Bir gün yataklarında uyanık vaziyette yatarlarken, Julia, bundan sonra birlikte olacakları zamanın azaldığını – altı ay ya da bir yıl – önünde sonunda yakalanacaklarını ve her şeyi itiraf edeceklerini söylediğinde, Winston, itiraftan değil, ihanetten söz ettiğini, ihanetin de Julia’yı sevmekten caymak demek olduğunu söyler. Julia’nın cevabı ise şöyledir: “Bunu yapamazlar, bunu asla yapamazlar. Sana her şeyi, ama her şeyi söyletebilirler, ama seni beni sevmediğine inandıramazlar. İçine giremezler.” [7] Winston da onaylar.
Uşak, Julia ile Winston’ı bir İç Parti üyesi olan O’Brien’ın’ın odasına aldığında, özellikle Winston’ın yüreği çok hızlı atıyordu. O’Brien’ın oturduğu mahalle, apartman ve daireden zenginlik akıyordu. İlginçtir ki, salondaki tele-ekran kapanabiliyordu! Winston, O’Brien’in Parti’ye karşı gizli bir etkinlik yürüten gizli bir örgütün üyesi olduğunu düşündüğünü, kendilerinin de bu örgüte üye olmak istediklerini, İgnos ilkelerine inanmadıklarını, Parti’nin düşmanı olduklarını söyleyiverir. O’Brien konuklarına şarap ikram ederek kadehini önderleri Emmanuel Goldstein adına kaldırır. Evet, Goldstein diye biri vardır, ama nerede olduğu belli değildir. O’Brien, Julia ile Winston’ın, Parti’ye karşı yapılacak eylemlerde hayatlarını verebileceklerini, cinayet işleyebileceklerini, vatanlarını yabancı devletlere satabileceklerini, canlarını kıyabileceklerini öğrendikten sonra iki sevgilinin birbirlerini bir daha hiç görüp göremeyeceklerini sorduğunda Julia “Hayır” diye patlar. Winston da bir süre duraklamış olsa da “Hayır” der. O’Brein’in cevabı acımasızdır: “Bak söylediğiniz iyi oldu. Her şeyi bilelim de.” [8] Sonra da uşak Martin’e yoldaşların yüzlerine iyice bakmasını, kendisinin muhtemelen görmeyeceğini söyleyerek, Goldstein’in kitabını göndereceğini ekler. Julia ve Winston bundan böyle O’Brien’den gelen emirler doğrultusunda karanlıkta savaşacaklar, çok az sayıda bağlantıları olacak, yakalandıklarında – ki, kaçınılmazdır – kendilerinden başka kimseyi ele veremeyeceklerdir, çünkü OBrien o zaman ölmüş olacaktır. O’Brien son kadehini “Geçmişe” kaldırır. Ayrılırlarken Winston O’Brien’e konuşulması gereken şeylerini konuşabilecekleri yerin Charrington’un üst katı olduğunu söyler ve“Karanlığın olmadığı yerde” buluşmak üzere ayrılırlar.

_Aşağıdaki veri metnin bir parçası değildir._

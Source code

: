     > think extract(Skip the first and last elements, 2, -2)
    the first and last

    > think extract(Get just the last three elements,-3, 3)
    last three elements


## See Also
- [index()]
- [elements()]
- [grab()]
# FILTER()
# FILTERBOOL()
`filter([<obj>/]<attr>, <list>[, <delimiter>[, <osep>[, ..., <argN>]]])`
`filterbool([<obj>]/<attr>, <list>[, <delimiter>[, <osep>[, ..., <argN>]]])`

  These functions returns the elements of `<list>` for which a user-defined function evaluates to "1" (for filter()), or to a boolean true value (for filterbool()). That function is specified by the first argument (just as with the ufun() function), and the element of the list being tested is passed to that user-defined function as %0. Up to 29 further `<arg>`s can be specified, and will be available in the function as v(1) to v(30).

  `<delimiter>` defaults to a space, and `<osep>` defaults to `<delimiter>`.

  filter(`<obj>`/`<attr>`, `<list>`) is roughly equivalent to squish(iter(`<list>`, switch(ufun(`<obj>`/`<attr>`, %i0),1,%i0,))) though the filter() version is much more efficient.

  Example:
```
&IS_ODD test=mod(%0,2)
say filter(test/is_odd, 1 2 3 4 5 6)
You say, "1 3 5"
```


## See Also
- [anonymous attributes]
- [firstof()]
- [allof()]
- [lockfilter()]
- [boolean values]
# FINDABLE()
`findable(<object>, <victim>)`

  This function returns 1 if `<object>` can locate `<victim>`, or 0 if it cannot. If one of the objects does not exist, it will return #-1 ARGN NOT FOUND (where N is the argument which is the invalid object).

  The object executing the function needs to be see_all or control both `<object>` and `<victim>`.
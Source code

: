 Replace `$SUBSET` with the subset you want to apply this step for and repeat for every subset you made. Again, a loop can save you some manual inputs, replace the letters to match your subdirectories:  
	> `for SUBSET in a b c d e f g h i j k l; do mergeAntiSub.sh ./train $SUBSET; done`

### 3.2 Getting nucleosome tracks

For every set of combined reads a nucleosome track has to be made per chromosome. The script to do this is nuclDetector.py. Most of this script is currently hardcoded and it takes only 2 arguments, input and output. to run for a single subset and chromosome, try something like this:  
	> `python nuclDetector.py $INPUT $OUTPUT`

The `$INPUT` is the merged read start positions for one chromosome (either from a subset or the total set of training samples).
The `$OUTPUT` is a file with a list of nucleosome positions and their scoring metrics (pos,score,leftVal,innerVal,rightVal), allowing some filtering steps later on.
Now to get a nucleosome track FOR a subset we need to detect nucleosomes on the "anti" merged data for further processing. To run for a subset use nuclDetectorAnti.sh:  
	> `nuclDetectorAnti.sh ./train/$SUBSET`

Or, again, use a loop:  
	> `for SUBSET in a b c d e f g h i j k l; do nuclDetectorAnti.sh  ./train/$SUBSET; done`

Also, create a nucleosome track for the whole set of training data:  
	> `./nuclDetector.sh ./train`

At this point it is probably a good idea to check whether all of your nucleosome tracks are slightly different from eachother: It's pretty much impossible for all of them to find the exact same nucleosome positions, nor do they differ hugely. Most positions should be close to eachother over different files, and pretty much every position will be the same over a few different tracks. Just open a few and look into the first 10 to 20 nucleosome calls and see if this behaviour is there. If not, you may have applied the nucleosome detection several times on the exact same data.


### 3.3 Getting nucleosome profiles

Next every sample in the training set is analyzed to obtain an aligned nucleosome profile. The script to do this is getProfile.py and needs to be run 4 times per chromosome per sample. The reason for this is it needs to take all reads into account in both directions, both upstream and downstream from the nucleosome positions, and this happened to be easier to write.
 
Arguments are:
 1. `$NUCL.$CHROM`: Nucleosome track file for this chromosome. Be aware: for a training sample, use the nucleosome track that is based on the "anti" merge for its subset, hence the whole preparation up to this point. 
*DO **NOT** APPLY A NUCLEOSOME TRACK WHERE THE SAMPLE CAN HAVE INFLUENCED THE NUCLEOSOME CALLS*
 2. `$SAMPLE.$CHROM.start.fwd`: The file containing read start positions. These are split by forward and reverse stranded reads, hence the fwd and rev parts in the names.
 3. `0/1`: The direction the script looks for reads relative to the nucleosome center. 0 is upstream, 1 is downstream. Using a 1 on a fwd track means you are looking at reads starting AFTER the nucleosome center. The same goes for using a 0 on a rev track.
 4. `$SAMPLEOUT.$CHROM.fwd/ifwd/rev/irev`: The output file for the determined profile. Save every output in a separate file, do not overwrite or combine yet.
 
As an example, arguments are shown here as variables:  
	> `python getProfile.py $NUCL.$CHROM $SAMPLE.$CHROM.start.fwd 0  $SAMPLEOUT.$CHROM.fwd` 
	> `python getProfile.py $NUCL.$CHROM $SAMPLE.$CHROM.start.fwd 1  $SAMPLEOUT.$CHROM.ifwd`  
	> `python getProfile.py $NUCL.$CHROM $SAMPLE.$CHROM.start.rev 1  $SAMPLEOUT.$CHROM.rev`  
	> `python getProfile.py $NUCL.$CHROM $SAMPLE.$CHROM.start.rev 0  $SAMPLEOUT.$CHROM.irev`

Winston O’Brien’in kendisine ulaştırdığı Emmanuel Goldstein’ın kitabını Julia ile birlikte eskici dükkânın üstündeki odalarında okuyorlardı. Kitapta dünyanın ayrıntılı bir analizi yapılmakta ve tüm bunlardan sonuç olarak “umudun proleterlerde” olduğu anlamı ortaya çıkmaktaydı. Gelecek onlarındı. Yaşam şakıyan kuşların, aşağıda şarkı söyleyen şişman ve geniş kalçalı kadınındı. Onlar ise ölmüşlerdi. “Biz ölmüşüz” dedi Winston. “Biz ölmüşüz” diye yineledi Julia. “Siz ölmüşsünüz” deyiverdi, arkalarından güçlü bir ses.[9] Sonra St. Clement Kilisesi’nin betimlendiği tablo yere düştü ve arkasından bir tele-ekran belirdi. Ev kuşatılmıştı. Odaya bir anda siyah üniformalı, uçları kabaralı postallı adamlar girdi. Daha sonra da odaya giren ev sahibi Charrington titreyen Winston ile karın boşluğuna şiddeti bir yumruk yiyen Julia için, “Kaldırın şunları yerden” dedi. Charrington’ın yüzü otuz beş yaşlarındaki bir adamın temkinli ve soğuk bir yüz olup çıkmıştı.
Notlar
[1] Orwell, George. 1984, Çeviren: Celal Üster, Can Yayınları, 52. Baskı, İst., 2015, s.166.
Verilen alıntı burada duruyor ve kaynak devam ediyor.